(Data supplied)

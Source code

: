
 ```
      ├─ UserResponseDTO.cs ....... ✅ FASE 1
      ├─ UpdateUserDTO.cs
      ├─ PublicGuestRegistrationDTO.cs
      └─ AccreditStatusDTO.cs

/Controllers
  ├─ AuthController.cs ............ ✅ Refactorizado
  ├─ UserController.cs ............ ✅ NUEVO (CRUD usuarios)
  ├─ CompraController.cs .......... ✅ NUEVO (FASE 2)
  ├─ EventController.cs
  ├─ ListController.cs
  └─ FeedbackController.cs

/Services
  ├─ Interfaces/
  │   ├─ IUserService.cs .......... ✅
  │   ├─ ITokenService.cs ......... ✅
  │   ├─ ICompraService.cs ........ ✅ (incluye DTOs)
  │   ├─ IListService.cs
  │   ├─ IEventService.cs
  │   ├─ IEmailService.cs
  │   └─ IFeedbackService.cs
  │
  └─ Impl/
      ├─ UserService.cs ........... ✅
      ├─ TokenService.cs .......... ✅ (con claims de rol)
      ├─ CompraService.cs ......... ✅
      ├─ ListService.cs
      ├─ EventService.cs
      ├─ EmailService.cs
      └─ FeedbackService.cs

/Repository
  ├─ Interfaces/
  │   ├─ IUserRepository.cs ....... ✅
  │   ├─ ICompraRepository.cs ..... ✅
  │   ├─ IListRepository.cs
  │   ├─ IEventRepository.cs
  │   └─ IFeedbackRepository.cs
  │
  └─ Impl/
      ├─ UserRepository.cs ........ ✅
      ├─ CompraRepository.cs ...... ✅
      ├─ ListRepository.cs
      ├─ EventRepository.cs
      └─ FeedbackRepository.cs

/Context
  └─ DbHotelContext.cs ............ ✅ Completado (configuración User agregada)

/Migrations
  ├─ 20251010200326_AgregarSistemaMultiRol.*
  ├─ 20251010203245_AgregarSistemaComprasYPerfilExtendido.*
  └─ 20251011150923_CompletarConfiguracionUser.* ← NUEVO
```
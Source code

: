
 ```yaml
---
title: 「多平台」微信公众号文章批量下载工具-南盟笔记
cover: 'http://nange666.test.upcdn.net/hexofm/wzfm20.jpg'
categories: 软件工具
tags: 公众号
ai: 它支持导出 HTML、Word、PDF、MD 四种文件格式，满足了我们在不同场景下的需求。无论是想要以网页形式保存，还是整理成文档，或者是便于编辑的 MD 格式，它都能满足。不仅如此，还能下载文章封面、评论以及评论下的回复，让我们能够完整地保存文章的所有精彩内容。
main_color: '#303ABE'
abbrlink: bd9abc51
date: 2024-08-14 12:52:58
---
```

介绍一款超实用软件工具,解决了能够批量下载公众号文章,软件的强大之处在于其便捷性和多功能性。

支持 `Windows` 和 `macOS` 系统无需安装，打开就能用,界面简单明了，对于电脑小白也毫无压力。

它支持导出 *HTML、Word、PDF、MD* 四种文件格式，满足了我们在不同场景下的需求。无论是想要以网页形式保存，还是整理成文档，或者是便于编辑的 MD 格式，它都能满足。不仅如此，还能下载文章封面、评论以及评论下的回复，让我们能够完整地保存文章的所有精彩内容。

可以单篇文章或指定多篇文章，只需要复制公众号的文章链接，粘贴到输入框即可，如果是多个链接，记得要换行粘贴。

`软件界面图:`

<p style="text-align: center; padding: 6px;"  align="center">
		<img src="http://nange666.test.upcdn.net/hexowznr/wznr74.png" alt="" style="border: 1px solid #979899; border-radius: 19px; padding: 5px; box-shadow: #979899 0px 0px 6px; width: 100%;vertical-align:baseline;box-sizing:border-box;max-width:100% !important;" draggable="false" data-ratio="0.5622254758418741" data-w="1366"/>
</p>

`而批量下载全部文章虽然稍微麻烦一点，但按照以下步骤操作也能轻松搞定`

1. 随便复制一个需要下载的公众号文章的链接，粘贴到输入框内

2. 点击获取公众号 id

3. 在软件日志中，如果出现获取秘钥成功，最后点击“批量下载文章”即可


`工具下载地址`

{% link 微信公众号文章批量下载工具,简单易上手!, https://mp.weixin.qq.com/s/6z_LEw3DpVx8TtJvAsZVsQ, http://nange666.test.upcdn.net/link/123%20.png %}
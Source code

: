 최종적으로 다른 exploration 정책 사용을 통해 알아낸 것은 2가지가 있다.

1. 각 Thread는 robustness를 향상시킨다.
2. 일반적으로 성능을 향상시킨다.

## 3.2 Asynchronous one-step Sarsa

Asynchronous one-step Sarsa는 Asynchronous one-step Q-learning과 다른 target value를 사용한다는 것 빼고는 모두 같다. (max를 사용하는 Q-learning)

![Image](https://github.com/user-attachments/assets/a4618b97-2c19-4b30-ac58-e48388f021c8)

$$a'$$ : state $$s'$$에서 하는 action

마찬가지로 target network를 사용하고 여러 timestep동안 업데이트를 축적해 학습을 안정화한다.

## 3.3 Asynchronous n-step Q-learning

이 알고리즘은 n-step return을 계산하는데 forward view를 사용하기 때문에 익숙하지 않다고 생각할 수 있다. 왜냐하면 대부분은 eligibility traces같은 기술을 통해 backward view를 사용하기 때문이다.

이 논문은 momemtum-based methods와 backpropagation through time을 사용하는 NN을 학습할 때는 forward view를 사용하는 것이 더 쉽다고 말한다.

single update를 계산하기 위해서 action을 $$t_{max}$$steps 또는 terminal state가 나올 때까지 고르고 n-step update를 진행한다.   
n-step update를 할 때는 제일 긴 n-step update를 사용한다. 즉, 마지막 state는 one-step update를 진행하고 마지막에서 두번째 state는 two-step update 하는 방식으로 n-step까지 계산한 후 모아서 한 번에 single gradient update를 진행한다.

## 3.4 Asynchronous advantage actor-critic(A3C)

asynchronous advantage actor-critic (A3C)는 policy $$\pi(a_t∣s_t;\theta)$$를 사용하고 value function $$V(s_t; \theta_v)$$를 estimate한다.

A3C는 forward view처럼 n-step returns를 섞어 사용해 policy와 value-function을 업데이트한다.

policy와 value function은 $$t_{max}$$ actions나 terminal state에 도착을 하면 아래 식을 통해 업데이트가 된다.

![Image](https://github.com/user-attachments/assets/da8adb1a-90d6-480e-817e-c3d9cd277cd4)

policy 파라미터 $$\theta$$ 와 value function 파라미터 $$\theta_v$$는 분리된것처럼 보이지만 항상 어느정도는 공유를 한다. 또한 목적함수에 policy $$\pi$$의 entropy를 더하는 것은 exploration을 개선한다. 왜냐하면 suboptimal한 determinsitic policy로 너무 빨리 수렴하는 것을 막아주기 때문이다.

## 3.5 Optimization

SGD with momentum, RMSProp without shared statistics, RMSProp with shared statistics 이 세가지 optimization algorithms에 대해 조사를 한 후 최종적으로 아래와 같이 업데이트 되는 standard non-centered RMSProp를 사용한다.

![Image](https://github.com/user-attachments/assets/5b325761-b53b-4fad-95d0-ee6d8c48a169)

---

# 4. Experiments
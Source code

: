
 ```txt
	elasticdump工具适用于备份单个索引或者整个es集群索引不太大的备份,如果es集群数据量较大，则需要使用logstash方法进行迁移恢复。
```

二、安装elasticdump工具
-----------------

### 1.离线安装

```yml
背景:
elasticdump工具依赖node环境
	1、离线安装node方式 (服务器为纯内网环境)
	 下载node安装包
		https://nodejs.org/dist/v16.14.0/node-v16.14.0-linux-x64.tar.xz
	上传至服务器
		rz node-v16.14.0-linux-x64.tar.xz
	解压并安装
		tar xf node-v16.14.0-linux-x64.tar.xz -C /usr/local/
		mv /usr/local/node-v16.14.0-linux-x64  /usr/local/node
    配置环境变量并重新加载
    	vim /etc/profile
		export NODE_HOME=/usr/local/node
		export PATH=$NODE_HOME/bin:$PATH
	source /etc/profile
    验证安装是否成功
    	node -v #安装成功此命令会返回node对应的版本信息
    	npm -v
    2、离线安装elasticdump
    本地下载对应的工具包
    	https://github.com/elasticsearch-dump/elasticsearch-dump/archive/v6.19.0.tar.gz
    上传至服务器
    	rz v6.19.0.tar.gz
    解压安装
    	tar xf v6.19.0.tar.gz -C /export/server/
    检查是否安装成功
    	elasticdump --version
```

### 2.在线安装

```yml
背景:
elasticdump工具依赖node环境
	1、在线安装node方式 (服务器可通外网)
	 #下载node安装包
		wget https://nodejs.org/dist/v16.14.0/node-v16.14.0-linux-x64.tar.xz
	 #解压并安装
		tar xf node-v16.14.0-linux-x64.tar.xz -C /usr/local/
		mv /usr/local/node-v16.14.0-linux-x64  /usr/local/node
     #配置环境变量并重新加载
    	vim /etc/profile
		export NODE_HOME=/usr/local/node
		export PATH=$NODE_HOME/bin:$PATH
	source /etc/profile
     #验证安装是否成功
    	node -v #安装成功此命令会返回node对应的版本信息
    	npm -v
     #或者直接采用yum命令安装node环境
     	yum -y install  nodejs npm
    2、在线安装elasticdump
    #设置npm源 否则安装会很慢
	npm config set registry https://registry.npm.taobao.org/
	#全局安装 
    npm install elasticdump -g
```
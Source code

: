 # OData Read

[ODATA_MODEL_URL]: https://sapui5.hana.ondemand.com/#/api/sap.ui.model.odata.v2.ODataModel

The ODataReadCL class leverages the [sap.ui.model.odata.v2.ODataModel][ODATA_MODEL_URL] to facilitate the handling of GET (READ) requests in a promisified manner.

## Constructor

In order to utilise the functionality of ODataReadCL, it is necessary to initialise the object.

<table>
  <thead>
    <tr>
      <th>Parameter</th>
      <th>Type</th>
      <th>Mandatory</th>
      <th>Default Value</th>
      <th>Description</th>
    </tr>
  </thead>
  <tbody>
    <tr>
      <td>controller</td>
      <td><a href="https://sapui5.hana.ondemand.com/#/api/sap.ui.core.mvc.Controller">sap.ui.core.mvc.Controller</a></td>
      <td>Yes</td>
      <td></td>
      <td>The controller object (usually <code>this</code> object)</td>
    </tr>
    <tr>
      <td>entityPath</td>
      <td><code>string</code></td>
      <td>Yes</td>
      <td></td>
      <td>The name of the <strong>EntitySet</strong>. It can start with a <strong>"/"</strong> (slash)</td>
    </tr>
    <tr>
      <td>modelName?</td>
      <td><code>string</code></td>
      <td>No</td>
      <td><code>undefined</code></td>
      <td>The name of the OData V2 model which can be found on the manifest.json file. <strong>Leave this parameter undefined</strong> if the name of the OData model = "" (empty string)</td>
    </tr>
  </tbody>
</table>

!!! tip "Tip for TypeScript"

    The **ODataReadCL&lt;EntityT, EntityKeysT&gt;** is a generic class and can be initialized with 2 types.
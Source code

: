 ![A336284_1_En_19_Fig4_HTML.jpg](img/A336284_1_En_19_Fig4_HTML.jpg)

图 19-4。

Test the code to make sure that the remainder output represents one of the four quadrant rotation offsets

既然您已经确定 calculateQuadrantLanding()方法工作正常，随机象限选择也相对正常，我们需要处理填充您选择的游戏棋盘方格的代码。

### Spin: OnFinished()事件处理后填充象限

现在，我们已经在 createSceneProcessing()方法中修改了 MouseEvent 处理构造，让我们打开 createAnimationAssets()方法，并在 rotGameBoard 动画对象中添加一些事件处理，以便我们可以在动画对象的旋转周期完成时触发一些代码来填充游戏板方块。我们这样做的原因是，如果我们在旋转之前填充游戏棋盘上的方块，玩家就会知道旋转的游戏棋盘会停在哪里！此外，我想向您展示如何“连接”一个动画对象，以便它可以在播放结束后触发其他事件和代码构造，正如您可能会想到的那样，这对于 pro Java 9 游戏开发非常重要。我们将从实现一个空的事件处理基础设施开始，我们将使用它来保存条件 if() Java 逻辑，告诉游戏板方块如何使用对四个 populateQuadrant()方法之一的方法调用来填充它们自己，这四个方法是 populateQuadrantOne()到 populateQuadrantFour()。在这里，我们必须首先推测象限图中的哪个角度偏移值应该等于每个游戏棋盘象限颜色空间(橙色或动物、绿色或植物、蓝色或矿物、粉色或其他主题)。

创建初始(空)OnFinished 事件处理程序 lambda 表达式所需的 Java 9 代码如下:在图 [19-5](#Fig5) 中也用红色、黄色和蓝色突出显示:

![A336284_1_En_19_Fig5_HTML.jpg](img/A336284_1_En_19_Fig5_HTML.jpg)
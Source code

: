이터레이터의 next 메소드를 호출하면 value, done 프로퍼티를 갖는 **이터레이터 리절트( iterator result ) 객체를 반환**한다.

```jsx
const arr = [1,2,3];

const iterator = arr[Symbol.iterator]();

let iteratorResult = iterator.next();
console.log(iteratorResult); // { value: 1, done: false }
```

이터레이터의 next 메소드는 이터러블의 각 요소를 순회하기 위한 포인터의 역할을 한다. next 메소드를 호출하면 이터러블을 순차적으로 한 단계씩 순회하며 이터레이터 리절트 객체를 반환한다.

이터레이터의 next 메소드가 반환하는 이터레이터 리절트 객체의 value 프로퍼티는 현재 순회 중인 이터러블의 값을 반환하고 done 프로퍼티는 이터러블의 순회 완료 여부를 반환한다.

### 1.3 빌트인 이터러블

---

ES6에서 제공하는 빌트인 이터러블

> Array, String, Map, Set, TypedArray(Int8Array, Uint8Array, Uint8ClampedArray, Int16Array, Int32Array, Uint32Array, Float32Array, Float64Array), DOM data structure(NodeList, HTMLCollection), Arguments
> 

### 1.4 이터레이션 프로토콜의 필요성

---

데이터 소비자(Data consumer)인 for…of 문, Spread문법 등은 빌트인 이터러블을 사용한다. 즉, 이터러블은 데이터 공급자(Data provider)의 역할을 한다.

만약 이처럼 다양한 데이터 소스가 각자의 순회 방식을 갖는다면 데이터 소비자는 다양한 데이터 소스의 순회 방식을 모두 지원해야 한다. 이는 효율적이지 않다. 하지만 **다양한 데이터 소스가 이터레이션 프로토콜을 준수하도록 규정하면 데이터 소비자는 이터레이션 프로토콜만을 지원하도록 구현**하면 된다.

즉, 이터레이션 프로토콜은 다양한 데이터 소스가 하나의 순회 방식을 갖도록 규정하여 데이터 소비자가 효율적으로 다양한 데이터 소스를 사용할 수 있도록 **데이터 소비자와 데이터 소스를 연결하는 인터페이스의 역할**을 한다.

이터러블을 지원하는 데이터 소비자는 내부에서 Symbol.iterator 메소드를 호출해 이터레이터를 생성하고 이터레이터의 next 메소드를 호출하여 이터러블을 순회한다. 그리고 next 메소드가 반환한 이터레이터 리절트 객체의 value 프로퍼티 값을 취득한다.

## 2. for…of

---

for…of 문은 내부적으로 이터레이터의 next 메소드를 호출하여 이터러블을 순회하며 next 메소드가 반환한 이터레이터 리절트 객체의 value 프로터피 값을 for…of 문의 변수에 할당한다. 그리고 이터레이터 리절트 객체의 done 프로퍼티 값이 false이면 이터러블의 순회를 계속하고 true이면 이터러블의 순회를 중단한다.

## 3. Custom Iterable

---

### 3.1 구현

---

(End Data supplied)

Task objective:
Each line of the records with the word "OnFinished" in it is to be copied.

Answer to this task:
### Spin: OnFinished()事件处理后填充象限
创建初始(空)OnFinished 事件处理程序 lambda 表达式所需的 Java 9 代码如下:在图 [19-5](#Fig5) 中也用红色、黄色和蓝色突出显示:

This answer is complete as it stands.